A book with this title might seem to be only marginally relevant for corporate security personnel who are not fighting wars or keeping peace. However, in a typical contextual security analysis, you will find terms like “state actors” and “organized crime” to indicate powerful and resourceful adversaries. Similarly, the label “critical infrastructure” is an indicator of the threat level. This book expands and clarifies this basic context view dramatically in many directions.

The book is split into seven parts: “Introduction and Fundamentals” (60 pages), “Cyber Conflicts and War” (75 pages), “Cyber Peace” (65 pages), “Cyber Arms Control” (70 pages), “Cyber Attribution and Infrastructures” (60 pages), “Culture and Interaction” (60 pages), and “Outlook” (15 pages). Each part consists of three contributions. Each contribution provides its objectives, questions to test your understanding, and references.

A small part of the book discusses familiar topics in the civilian security community, for instance, cyber espionage, darknet, resilient infrastructures, vulnerability disclosure or trading, (social network) bots, conflict between safety and security, and perceived threat versus perception of risk. When dealing with the threat of state actors, a common feeling is this: “as state-sponsored hacking is well-funded, defensive measures are inconvenient and costly.” After reading this book, it should be clear to readers that the threat cannot be ignored.

Some ethics-related topics begging the question of responsible research and innovation are dual use of information technology (IT) and security technology, unmanned systems up to autonomous weapon systems, artificial intelligence (AI), social media systems, and social bots.

The main content of the book sheds light on the bigger issue: cyber is a war zone. Nations will defend it and look for technological superiority (see, for instance, the US goal “to defeat any adversary on any battlefield”). Information warfare is “deeply rooted in deception and psychological warfare as old as warfare itself.” Fourteen documented state-triggered cyber incidents are listed, and at least 47 countries have taken up cyber defense. A new arms race is ongoing.

Zero-day vulnerabilities are inserted, traded, and kept secret. The result: “huge amounts of money are being spent globally to deliberately keep our critical infrastructure insecure and vulnerable.” See also the nobody-but-us vulnerabilities of some major players, until some whistle-blower exposes these vulnerabilities.
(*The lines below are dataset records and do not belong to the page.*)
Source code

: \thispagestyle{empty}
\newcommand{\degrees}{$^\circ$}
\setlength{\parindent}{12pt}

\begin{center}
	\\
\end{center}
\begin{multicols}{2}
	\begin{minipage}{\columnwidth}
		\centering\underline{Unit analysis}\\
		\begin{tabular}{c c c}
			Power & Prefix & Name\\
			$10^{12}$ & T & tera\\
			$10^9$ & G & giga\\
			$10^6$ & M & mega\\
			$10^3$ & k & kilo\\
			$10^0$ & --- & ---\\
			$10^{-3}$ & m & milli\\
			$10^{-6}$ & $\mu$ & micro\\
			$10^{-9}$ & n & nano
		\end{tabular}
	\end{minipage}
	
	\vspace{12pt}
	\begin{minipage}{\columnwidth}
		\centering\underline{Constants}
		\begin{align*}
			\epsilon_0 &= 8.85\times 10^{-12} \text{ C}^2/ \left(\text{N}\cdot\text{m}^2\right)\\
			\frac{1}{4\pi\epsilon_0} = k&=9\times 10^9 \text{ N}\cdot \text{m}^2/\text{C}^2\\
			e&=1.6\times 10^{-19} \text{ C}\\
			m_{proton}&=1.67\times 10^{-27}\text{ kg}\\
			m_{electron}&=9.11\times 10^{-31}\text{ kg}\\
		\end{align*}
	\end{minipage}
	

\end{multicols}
For those building warfare, serious warnings are presented. Automated or autonomous systems make a big difference. In the observe-orient-decide-act cycle, what is controlled by humans? Making the systems safer introduces overhead and delays, encouraging a race to the bottom of safety. Machine decisions are not challenged because of the automation bias: just trust the computer. In a conflict, two or more AI systems trained on different datasets might decide on our future.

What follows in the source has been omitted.